[Opening EXERCISE INPUT section]

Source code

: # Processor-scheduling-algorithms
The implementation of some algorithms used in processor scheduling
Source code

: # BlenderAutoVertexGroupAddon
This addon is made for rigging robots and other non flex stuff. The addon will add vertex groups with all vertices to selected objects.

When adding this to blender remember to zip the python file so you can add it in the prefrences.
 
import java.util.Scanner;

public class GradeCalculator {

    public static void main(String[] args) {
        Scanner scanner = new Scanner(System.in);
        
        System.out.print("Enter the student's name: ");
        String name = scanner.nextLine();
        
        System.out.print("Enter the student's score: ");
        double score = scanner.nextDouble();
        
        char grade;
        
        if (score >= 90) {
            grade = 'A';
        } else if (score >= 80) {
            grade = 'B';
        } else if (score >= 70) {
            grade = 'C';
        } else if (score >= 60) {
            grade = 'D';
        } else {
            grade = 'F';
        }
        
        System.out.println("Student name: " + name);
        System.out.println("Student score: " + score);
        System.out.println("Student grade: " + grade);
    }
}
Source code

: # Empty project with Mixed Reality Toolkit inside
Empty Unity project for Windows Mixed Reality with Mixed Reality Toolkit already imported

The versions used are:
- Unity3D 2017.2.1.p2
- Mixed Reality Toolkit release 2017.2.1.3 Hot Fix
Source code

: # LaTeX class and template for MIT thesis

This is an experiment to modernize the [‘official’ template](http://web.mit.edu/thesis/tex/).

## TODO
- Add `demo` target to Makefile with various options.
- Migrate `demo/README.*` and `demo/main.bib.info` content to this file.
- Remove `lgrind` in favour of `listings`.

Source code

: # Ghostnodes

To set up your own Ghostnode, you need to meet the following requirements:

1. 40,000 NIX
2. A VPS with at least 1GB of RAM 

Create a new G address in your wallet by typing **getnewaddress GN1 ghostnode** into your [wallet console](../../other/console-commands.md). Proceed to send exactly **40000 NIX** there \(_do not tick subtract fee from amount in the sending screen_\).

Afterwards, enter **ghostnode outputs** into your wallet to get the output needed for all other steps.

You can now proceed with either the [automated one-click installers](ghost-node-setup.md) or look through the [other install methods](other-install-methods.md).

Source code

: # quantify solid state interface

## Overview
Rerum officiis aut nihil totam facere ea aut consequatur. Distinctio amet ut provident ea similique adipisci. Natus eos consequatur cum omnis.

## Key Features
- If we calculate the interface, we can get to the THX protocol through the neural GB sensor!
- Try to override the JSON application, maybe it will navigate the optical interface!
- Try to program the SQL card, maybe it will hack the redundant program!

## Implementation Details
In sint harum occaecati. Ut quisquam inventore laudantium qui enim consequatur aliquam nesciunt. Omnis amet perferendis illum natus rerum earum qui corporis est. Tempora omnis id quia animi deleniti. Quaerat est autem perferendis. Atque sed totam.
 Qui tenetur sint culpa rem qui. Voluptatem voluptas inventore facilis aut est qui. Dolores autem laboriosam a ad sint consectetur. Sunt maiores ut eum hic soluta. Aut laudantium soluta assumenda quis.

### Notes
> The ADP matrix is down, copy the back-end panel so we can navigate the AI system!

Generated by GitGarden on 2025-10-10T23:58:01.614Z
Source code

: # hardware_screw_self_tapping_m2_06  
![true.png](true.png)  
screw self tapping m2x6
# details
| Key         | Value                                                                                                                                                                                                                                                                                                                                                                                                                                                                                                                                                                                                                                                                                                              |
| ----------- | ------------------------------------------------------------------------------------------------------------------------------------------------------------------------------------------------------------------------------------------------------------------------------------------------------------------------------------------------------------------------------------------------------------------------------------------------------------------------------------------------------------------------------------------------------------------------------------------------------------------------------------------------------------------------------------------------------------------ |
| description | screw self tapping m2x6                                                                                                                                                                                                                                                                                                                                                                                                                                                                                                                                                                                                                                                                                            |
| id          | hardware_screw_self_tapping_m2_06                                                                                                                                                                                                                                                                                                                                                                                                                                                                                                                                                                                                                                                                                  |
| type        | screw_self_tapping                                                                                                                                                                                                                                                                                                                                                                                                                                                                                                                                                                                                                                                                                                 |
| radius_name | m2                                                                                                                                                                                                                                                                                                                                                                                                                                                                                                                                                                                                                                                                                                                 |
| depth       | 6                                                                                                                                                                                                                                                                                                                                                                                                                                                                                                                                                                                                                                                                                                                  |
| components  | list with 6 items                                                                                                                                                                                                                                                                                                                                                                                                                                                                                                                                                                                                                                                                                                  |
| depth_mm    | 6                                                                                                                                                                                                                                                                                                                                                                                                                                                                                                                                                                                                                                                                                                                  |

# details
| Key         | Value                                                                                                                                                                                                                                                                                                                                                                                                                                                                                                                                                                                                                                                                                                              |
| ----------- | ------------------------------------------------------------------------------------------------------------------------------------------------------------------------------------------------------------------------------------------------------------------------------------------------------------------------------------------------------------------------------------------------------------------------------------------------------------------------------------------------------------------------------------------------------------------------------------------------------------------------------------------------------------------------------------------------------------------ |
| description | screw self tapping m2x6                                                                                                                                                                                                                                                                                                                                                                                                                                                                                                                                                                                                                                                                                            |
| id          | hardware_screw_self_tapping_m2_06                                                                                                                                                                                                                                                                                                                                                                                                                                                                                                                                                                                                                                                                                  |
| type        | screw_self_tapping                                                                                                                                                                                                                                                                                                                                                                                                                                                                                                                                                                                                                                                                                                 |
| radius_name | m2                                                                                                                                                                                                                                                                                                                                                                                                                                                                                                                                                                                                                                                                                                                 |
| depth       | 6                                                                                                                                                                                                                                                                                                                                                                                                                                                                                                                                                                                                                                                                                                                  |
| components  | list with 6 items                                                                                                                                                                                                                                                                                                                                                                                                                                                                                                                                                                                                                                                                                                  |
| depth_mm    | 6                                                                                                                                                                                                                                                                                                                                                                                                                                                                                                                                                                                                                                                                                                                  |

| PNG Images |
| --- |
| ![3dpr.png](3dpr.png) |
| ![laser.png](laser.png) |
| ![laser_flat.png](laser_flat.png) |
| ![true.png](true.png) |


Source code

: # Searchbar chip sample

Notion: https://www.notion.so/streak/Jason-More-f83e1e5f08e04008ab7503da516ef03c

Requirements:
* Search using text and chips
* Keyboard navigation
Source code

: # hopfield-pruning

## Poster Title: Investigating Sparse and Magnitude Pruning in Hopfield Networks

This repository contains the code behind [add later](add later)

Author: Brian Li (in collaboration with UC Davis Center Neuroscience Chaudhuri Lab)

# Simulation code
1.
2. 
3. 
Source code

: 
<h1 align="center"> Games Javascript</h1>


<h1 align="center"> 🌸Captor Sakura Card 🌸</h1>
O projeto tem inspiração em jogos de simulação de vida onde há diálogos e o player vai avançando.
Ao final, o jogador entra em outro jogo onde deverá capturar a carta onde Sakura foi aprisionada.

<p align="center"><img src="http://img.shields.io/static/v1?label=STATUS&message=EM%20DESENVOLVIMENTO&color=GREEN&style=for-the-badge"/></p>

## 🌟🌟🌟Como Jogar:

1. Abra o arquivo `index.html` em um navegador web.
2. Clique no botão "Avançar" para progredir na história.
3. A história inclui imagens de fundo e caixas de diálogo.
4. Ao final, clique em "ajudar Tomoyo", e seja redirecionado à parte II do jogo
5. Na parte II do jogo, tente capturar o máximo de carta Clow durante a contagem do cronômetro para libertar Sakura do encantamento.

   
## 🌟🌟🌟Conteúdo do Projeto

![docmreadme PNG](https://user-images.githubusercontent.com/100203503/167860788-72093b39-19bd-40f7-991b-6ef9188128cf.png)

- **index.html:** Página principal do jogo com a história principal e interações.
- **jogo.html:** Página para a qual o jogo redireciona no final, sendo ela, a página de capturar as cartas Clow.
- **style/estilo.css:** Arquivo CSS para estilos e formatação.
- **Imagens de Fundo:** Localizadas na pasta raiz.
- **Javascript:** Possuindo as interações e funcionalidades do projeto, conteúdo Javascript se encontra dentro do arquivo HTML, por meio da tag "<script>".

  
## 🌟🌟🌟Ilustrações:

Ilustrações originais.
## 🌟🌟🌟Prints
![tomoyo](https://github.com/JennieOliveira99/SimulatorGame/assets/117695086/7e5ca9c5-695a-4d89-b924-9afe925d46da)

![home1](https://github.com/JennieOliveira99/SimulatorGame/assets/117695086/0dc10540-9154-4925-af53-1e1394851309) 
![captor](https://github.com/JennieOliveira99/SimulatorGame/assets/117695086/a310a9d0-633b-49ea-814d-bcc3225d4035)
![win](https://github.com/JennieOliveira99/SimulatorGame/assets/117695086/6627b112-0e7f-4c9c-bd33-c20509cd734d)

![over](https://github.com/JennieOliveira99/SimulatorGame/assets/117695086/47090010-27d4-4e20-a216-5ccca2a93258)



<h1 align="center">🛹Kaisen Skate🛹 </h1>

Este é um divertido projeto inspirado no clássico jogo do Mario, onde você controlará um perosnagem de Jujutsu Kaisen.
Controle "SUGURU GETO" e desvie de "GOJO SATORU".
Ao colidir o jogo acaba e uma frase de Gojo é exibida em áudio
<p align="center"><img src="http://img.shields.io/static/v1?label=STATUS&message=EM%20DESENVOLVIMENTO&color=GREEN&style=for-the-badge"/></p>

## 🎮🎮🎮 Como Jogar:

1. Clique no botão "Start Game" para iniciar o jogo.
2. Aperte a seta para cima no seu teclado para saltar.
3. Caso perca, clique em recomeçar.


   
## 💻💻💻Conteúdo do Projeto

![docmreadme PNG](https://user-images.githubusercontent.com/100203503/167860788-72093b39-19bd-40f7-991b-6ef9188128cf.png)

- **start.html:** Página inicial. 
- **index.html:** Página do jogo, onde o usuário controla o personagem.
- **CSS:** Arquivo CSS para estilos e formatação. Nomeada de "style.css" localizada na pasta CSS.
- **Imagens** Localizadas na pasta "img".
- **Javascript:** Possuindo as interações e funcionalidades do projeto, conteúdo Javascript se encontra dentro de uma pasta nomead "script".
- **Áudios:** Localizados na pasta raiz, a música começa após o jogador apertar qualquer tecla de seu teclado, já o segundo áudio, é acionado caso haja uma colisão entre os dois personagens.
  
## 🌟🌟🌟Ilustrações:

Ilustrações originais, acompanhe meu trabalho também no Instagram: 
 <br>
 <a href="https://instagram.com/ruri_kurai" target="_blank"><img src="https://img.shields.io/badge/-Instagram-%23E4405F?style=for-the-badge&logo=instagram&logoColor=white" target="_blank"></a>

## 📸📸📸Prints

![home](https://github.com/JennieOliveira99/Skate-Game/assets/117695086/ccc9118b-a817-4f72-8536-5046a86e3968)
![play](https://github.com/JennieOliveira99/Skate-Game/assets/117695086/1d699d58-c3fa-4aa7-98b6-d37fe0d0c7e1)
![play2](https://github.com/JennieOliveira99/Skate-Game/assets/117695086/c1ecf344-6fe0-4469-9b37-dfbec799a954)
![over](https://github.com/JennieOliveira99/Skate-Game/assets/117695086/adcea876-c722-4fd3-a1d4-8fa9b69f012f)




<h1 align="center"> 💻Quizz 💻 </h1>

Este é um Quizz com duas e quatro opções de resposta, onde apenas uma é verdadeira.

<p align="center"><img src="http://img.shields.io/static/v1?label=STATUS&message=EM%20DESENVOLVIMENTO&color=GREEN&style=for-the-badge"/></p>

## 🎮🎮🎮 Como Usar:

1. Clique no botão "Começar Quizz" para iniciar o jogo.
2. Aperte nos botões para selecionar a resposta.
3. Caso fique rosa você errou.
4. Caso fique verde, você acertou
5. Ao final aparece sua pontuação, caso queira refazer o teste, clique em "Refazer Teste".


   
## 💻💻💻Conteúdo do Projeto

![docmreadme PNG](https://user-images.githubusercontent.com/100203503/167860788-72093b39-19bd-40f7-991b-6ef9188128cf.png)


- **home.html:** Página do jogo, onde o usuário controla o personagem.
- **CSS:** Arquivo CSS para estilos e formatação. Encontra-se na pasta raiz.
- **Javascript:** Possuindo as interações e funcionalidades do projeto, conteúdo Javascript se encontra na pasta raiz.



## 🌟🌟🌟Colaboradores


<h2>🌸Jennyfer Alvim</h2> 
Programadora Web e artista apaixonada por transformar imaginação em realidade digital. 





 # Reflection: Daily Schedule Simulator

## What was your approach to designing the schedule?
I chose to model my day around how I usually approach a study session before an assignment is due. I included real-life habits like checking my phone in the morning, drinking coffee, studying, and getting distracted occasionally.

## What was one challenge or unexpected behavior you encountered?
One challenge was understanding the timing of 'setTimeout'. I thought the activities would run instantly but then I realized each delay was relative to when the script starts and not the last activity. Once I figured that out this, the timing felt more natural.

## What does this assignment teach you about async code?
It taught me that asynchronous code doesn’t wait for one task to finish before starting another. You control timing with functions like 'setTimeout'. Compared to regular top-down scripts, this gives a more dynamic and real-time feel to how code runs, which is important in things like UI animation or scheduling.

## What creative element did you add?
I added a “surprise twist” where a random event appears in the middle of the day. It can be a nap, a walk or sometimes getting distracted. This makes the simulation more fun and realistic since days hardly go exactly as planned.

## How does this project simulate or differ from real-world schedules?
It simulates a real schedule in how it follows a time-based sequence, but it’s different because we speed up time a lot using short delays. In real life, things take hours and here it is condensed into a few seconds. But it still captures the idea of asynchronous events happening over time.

[Closing EXERCISE INPUT section]

* HOW TO COMPLETE THIS TASK
The expected output is exactly the lines of the listing above between the line holding "## Key Features" and the line holding "## Implementation Details", inclusive.

* SOLUTION FOR THIS TASK
## Key Features
- If we calculate the interface, we can get to the THX protocol through the neural GB sensor!
- Try to override the JSON application, maybe it will navigate the optical interface!
- Try to program the SQL card, maybe it will hack the redundant program!

## Implementation Details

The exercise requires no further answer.